** Opening Records supplied block **
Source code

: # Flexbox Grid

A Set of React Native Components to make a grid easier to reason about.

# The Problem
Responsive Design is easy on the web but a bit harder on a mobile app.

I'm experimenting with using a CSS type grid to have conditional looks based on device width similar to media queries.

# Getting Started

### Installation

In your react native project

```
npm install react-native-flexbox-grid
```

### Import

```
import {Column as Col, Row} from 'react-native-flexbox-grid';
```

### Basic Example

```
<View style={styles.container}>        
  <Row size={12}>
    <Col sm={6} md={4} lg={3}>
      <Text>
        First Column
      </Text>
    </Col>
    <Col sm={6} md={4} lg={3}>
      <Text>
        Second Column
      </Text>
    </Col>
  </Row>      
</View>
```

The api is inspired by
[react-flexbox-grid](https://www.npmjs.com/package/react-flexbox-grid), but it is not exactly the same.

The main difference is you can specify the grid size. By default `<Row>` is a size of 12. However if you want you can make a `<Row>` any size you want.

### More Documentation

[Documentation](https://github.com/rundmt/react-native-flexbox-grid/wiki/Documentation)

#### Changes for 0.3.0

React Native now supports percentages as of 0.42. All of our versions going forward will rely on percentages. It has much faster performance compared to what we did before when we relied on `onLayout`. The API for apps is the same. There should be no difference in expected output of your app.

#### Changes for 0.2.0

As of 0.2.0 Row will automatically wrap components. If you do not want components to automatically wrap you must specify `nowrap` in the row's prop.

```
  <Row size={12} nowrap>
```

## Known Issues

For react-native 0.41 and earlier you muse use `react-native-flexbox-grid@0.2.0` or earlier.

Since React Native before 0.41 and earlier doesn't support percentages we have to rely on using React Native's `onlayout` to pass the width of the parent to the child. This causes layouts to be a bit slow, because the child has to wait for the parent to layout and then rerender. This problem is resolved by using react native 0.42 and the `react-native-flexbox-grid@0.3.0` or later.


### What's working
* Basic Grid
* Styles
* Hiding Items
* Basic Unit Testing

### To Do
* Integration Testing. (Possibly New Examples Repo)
** Closing Records supplied block **
● **Try it**: Copy out each line of the material above that holds the word "your".

● **Answer to this exercise**:
In your react native project
React Native now supports percentages as of 0.42. All of our versions going forward will rely on percentages. It has much faster performance compared to what we did before when we relied on `onLayout`. The API for apps is the same. There should be no difference in expected output of your app.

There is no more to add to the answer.